EXERCISE INSTRUCTIONS: Write out every entry exactly; the pictures do not belong in the copy.

TASK MATERIAL:

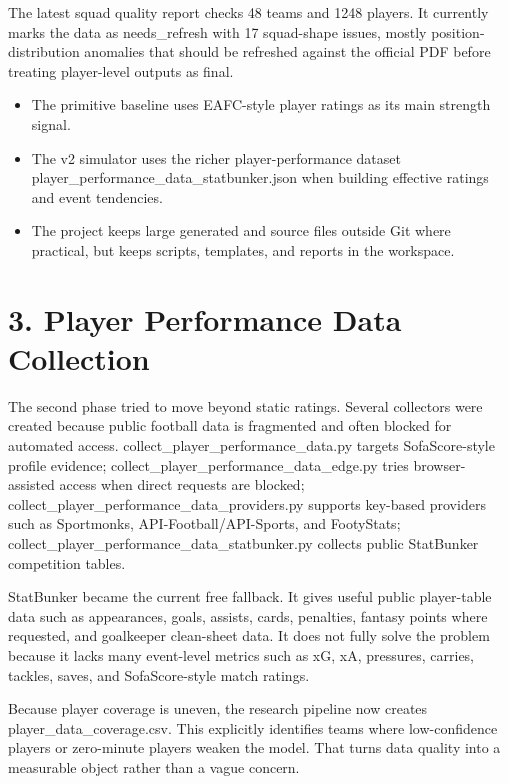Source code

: \documentclass[10pt]{article}
\begin{document}
The latest squad quality report checks 48 teams and 1248 players. It currently marks the data as needs\_refresh with 17 squad-shape issues, mostly position-distribution anomalies that should be refreshed against the official PDF before treating player-level outputs as final.

\begin{itemize}
  \item The primitive baseline uses EAFC-style player ratings as its main strength signal.
  \item The v2 simulator uses the richer player-performance dataset player\_performance\_data\_statbunker.json when building effective ratings and event tendencies.
  \item The project keeps large generated and source files outside Git where practical, but keeps scripts, templates, and reports in the workspace.
\end{itemize}

\section{3. Player Performance Data Collection}

The second phase tried to move beyond static ratings. Several collectors were created because public football data is fragmented and often blocked for automated access. collect\_player\_performance\_data.py targets SofaScore-style profile evidence; collect\_player\_performance\_data\_edge.py tries browser-assisted access when direct requests are blocked; collect\_player\_performance\_data\_providers.py supports key-based providers such as Sportmonks, API-Football/API-Sports, and FootyStats; collect\_player\_performance\_data\_statbunker.py collects public StatBunker competition tables.

StatBunker became the current free fallback. It gives useful public player-table data such as appearances, goals, assists, cards, penalties, fantasy points where requested, and goalkeeper clean-sheet data. It does not fully solve the problem because it lacks many event-level metrics such as xG, xA, pressures, carries, tackles, saves, and SofaScore-style match ratings.

Because player coverage is uneven, the research pipeline now creates player\_data\_coverage.csv. This explicitly identifies teams where low-confidence players or zero-minute players weaken the model. That turns data quality into a measurable object rather than a vague concern.
\end{document}
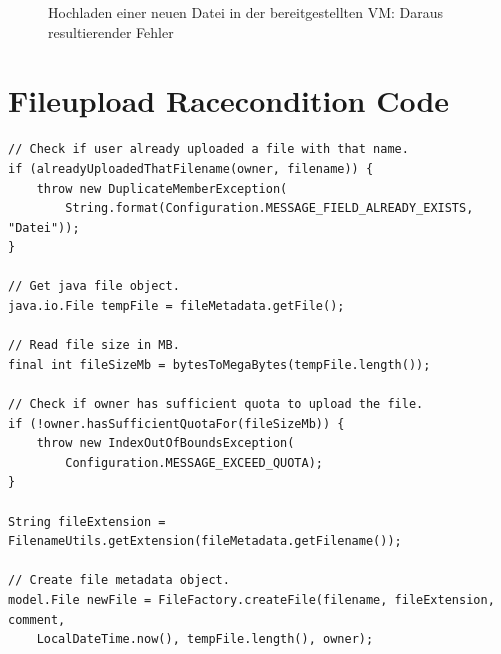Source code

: \documentclass[12pt,DIV14,BCOR10mm,a4paper,parskip=half-,headsepline,headinclude,english,ngerman,bibliography=totocnumbered]{scrreprt}
\begin{document}
\begin{appendices}
\begin{figure}[!htb]
  \centering
    \label{upload_fail_1}
    \caption{Hochladen einer neuen Datei in der bereitgestellten VM: Daraus resultierender Fehler}
  \end{figure}

\chapter{Fileupload Racecondition Code}
 \label{fileuploadcode}
\begin{lstlisting}
// Check if user already uploaded a file with that name.
if (alreadyUploadedThatFilename(owner, filename)) {
    throw new DuplicateMemberException(
        String.format(Configuration.MESSAGE_FIELD_ALREADY_EXISTS, "Datei"));
}

// Get java file object.
java.io.File tempFile = fileMetadata.getFile();

// Read file size in MB.
final int fileSizeMb = bytesToMegaBytes(tempFile.length());

// Check if owner has sufficient quota to upload the file.
if (!owner.hasSufficientQuotaFor(fileSizeMb)) {
    throw new IndexOutOfBoundsException(
        Configuration.MESSAGE_EXCEED_QUOTA);
}

String fileExtension = FilenameUtils.getExtension(fileMetadata.getFilename());

// Create file metadata object.
model.File newFile = FileFactory.createFile(filename, fileExtension, comment,
    LocalDateTime.now(), tempFile.length(), owner);
\end{lstlisting}

\label{fileraceplugin}


\end{appendices}
\end{document}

SOLUTION BELOW:
Source code

: \documentclass[10pt]{article}
\begin{document}
The latest squad quality report checks 48 teams and 1248 players. It currently marks the data as needs\_refresh with 17 squad-shape issues, mostly position-distribution anomalies that should be refreshed against the official PDF before treating player-level outputs as final.

\begin{itemize}
  \item The primitive baseline uses EAFC-style player ratings as its main strength signal.
  \item The v2 simulator uses the richer player-performance dataset player\_performance\_data\_statbunker.json when building effective ratings and event tendencies.
  \item The project keeps large generated and source files outside Git where practical, but keeps scripts, templates, and reports in the workspace.
\end{itemize}

\section{3. Player Performance Data Collection}

The second phase tried to move beyond static ratings. Several collectors were created because public football data is fragmented and often blocked for automated access. collect\_player\_performance\_data.py targets SofaScore-style profile evidence; collect\_player\_performance\_data\_edge.py tries browser-assisted access when direct requests are blocked; collect\_player\_performance\_data\_providers.py supports key-based providers such as Sportmonks, API-Football/API-Sports, and FootyStats; collect\_player\_performance\_data\_statbunker.py collects public StatBunker competition tables.

StatBunker became the current free fallback. It gives useful public player-table data such as appearances, goals, assists, cards, penalties, fantasy points where requested, and goalkeeper clean-sheet data. It does not fully solve the problem because it lacks many event-level metrics such as xG, xA, pressures, carries, tackles, saves, and SofaScore-style match ratings.

Because player coverage is uneven, the research pipeline now creates player\_data\_coverage.csv. This explicitly identifies teams where low-confidence players or zero-minute players weaken the model. That turns data quality into a measurable object rather than a vague concern.
\end{document}
Source code

: \documentclass[12pt,DIV14,BCOR10mm,a4paper,parskip=half-,headsepline,headinclude,english,ngerman,bibliography=totocnumbered]{scrreprt}
\begin{document}
\begin{appendices}
\begin{figure}[!htb]
  \centering
    \label{upload_fail_1}
    \caption{Hochladen einer neuen Datei in der bereitgestellten VM: Daraus resultierender Fehler}
  \end{figure}

\chapter{Fileupload Racecondition Code}
 \label{fileuploadcode}
\begin{lstlisting}
// Check if user already uploaded a file with that name.
if (alreadyUploadedThatFilename(owner, filename)) {
    throw new DuplicateMemberException(
        String.format(Configuration.MESSAGE_FIELD_ALREADY_EXISTS, "Datei"));
}

// Get java file object.
java.io.File tempFile = fileMetadata.getFile();

// Read file size in MB.
final int fileSizeMb = bytesToMegaBytes(tempFile.length());

// Check if owner has sufficient quota to upload the file.
if (!owner.hasSufficientQuotaFor(fileSizeMb)) {
    throw new IndexOutOfBoundsException(
        Configuration.MESSAGE_EXCEED_QUOTA);
}

String fileExtension = FilenameUtils.getExtension(fileMetadata.getFilename());

// Create file metadata object.
model.File newFile = FileFactory.createFile(filename, fileExtension, comment,
    LocalDateTime.now(), tempFile.length(), owner);
\end{lstlisting}

\label{fileraceplugin}


\end{appendices}
\end{document}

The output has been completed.